No era posible que él pudiese resistir tan cruel golpe, y por esto cayó de rodillas a los pies de su superior derramando lágrimas como un niño.

– Reverendo padre – gimió – , yo no puedo resistir un castigo tan terrible. Mandadme que me mate y os obedeceré; sentenciadme a las más terribles penas, hacedme sufrir las mayores humillaciones y que sea el último criado de vuestros fámulos; todo lo arrostraré pacientemente, pero no me arrojéis de la Orden, que es para mí más que mi propia madre. ¡Compasión, reverendo padre, compasión para este desgraciado!

Y el miserable viejo abrazaba las piernas de su superior con ademán desesperado, bañando su sotana con lágrimas.

El padre Fabián permanecía insensible y hacía esfuerzos por repeler al suplicante viejo.
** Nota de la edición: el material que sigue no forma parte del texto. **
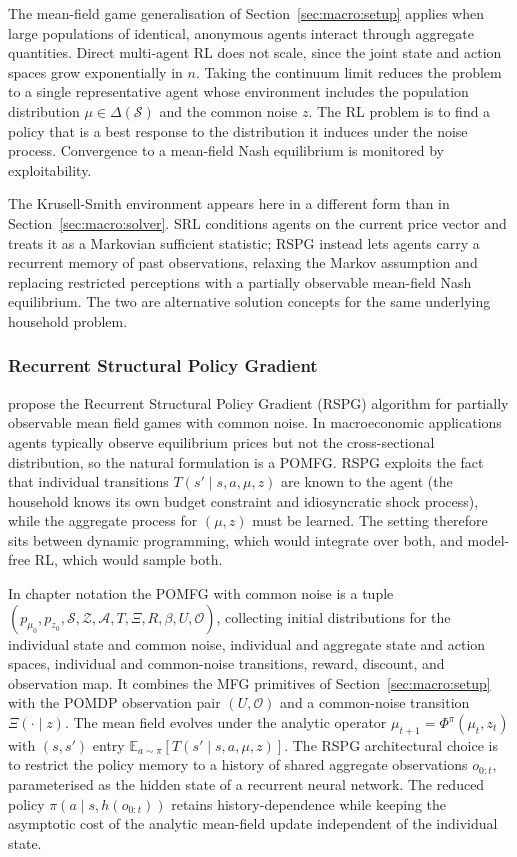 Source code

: The mean-field game generalisation of Section~\ref{sec:macro:setup}
applies when large populations of identical, anonymous agents
interact through aggregate quantities. Direct multi-agent RL does
not scale, since the joint state and action spaces grow exponentially
in $n$. Taking the continuum limit reduces the problem to a single
representative agent whose environment includes the population
distribution $\mu \in \Delta(\mathcal S)$ and the common noise $z$.
The RL problem is to find a policy that is a best response to the
distribution it induces under the noise process. Convergence to a
mean-field Nash equilibrium is monitored by exploitability.

The Krusell-Smith environment appears here in a different form
than in Section~\ref{sec:macro:solver}. SRL conditions agents on the
current price vector and treats it as a Markovian sufficient
statistic; RSPG instead lets agents carry a recurrent memory of past
observations, relaxing the Markov assumption and replacing restricted
perceptions with a partially observable mean-field Nash equilibrium.
The two are alternative solution concepts for the same underlying
household problem.

\subsubsection{Recurrent Structural Policy Gradient}
\label{sec:macro:rspg}

\citet{Wibault2026rspg} propose the Recurrent Structural Policy
Gradient (RSPG) algorithm for partially observable mean field games
with common noise. In macroeconomic applications agents typically
observe equilibrium prices but not the cross-sectional distribution,
so the natural formulation is a POMFG. RSPG exploits the fact that
individual transitions $T(s' \mid s, a, \mu, z)$ are known to the
agent (the household knows its own budget constraint and
idiosyncratic shock process), while the aggregate process for
$(\mu, z)$ must be learned. The setting therefore sits between
dynamic programming, which would integrate over both, and model-free
RL, which would sample both.

In chapter notation the POMFG with common noise is a tuple
$(p_{\mu_0}, p_{z_0}, \mathcal S, \mathcal Z, \mathcal A, T, \Xi, R,
\beta, U, \mathcal O)$, collecting initial distributions for the
individual state and common noise, individual and aggregate state
and action spaces, individual and common-noise transitions, reward,
discount, and observation map. It combines the MFG primitives of
Section~\ref{sec:macro:setup} with the POMDP observation pair
$(U, \mathcal O)$ and a common-noise transition $\Xi(\cdot \mid z)$.
The mean field evolves under the analytic operator
$\mu_{t+1} = \Phi^\pi(\mu_t, z_t)$ with $(s, s')$ entry
$\mathbb{E}_{a \sim \pi}[T(s' \mid s, a, \mu, z)]$. The RSPG
architectural choice is to restrict the policy memory to a history
of shared aggregate observations $o_{0:t}$, parameterised as the
hidden state of a recurrent neural network. The reduced policy
$\pi(a \mid s, h(o_{0:t}))$ retains history-dependence while keeping
the asymptotic cost of the analytic mean-field update independent of
the individual state.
– Inútil es cuanto digáis – dijo el jesuíta – , pues la Compañía piensa bien las cosas antes de decidirse, y está resuelta a sostener el castigo que os impone. Hemos terminado, pues, y debéis, por tanto, daros por arrojado de la Orden.

El señor García, siempre arrodillado, pugnó por abrazar las piernas que se le escapaban, y conteniendo sus sollozos, fué a hablar; pero en el mismo instante recibió en el rostro un vigoroso puntapié del padre Fabián, que le hizo caer al suelo.

 

Era un arranque característico del jesuíta, que había sido antes soldado.

El reverendo padre estaba furioso.

– Señor García – dijo con una frialdad terrible – ; me estáis molestando con esa mojiganga insubstancial. La Compañía no os quiere ya y os envía a que acabéis vuestra vida en el arroyo, como un perro viejo y sarnoso. Salid al momento, si no queréis que a patadas os ponga en la puerta.

El viejo se levantó penosamente del suelo, limpiándose la sangre que corría por su rostro a causa del golpe recibido.

Sabia perfectamente que aquel gigante con sotana era capaz de todo.

Con paso lento se dirigió a la puerta, y todavía al llegar a ésta volvióse coja ademán suplicante.

– ¡Salid – gritó el superior – , y olvidaos para siempre de mí! Yo, por mi parte, me guardaré en adelante de salir responsable ante el general de Roma de imbéciles como vos.

El viejo salió del despacho.

¡Arrojado de la Compañía! ¡Abandonado para siempre! No; él no podía sobrevivir a tan gran desgracia.

Ya buscaría el medio de librarse de tal humillación antes que la miseria lo atormentase.

Había sido vencido, pero sabría caer con grandeza.

En la madrugada del día siguiente los guardias municipales situados en las inmediaciones del puente de las Artes, vieron caer un hombre en el Sena, reaparecer por dos veces sobre las negruzcas aguas y hundirse, por fin, definitivamente.

A las diez de la mañana los dependientes del Municipio, con la habilidad propia de los que diariamente tenían que entender en sucesos iguales, habían pescado el cadáver; a los pocos minutos era expuesto éste, sucio e hinchado, en el depósito de la Morgue, y antes del mediodía constaba en el registro de la Policía que en la noche anterior, y a juzgar por los documentos que se habían encontrado sobre el interfecto, se había suicidado, arrojándose al Sena, un español, de edad avanzaba, llamado José García y domiciliado en la calle de las Santos Padres.

Suceso fué este que no llegó a preocupar a media docena de parisienses, ni mereció de los periódicos otra cosa que una noticia de dos lineas.

La Compañía de Jesús se había librado de un inválido que le estorbaba.